Instead of jotting down book recommendations on scraps of paper and then scotch-taping them someplace handy, a user can type in the name of the book (or a close approximation) or the name of the author and save it to the shelf of Books to Read.
Were I a slightly more nimble consumer, I could obtain any book with a few keystrokes, but my connections are not so tight.
Diversifying my stream: I read physical books that I buy. I read physical books that I borrow from the library. My sister (bless her!) gave me one of her extra Kindles, so I read on that, or on the iPad. We listen to books on CD or as podcasts or digital files.
I whittled a few titles off the "Books to Read" list recently and discovered one of my favorite bookchoices for the year. Some friends may be getting a copy of
The Fly Trap by Fredrik Sjöberg
Fredrik Sjöberg is an entomologist. He's aware how quirky a profession that is. And his particular passion –– hoverflies –– is not especially showy or accessible to the general public. "Of course I could name a number of very good, very sensible reasons why a person ought to collect flies, but I am not a missionary." Indeed he is not -- ostensibly -- trying to get his readers interested in hoverflies, fascinating as they may be. In this memoir, he's writing instead about larger questions of obsession and nature (or the outdoors anyway, as he thinks people's passion for "unspoiled" wilderness is a load of hooey).
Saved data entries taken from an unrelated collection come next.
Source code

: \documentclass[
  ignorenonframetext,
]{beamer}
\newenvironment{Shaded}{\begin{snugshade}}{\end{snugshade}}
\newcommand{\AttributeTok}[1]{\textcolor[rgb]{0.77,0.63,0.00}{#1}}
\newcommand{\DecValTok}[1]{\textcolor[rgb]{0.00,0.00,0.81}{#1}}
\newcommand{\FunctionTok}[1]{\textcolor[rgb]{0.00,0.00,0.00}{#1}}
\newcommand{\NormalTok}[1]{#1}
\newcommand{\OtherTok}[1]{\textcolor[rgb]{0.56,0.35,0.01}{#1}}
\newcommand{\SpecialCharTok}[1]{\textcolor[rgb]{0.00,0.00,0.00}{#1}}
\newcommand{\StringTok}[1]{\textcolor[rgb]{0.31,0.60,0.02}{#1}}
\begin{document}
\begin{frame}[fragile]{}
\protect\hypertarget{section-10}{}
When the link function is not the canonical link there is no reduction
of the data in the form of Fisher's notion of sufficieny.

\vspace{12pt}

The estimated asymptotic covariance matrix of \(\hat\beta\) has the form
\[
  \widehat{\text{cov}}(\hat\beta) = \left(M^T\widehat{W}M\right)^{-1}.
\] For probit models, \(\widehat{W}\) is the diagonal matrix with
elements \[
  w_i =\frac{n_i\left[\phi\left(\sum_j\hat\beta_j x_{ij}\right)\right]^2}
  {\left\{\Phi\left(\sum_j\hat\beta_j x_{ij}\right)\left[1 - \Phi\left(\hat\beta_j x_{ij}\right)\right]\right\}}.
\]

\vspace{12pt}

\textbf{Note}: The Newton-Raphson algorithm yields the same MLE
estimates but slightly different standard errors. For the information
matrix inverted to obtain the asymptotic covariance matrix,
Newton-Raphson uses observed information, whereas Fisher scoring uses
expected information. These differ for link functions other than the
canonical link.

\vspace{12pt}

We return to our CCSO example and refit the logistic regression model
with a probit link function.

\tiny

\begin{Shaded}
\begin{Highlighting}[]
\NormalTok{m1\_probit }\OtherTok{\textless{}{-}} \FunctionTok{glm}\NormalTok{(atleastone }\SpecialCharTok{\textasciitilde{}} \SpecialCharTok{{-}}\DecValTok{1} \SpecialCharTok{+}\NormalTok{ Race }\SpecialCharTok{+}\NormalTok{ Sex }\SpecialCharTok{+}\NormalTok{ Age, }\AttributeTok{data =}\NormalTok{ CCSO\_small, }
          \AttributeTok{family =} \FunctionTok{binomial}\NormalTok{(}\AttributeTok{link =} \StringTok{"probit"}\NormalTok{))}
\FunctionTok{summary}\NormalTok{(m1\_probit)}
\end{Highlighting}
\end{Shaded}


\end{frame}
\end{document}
He's clever and funny, with an original turn to his thinking that startles and charms. (He points out in passing that the only place an entomologist specializing in forensic work on cadavers might have enough work to make a living would be the United States.) |
Like all the best memoirs, the book –– slim, but promising to continue in another two volumes –– is not so much about Sjöberg's insects, but about what he has learned from his pursuit of them.
I should be more embarrassed at my giddy fan-girl response to Sjöberg's story, but as my companions will attest: I cheerfully read aloud whole pages for their enjoyment as well as my own.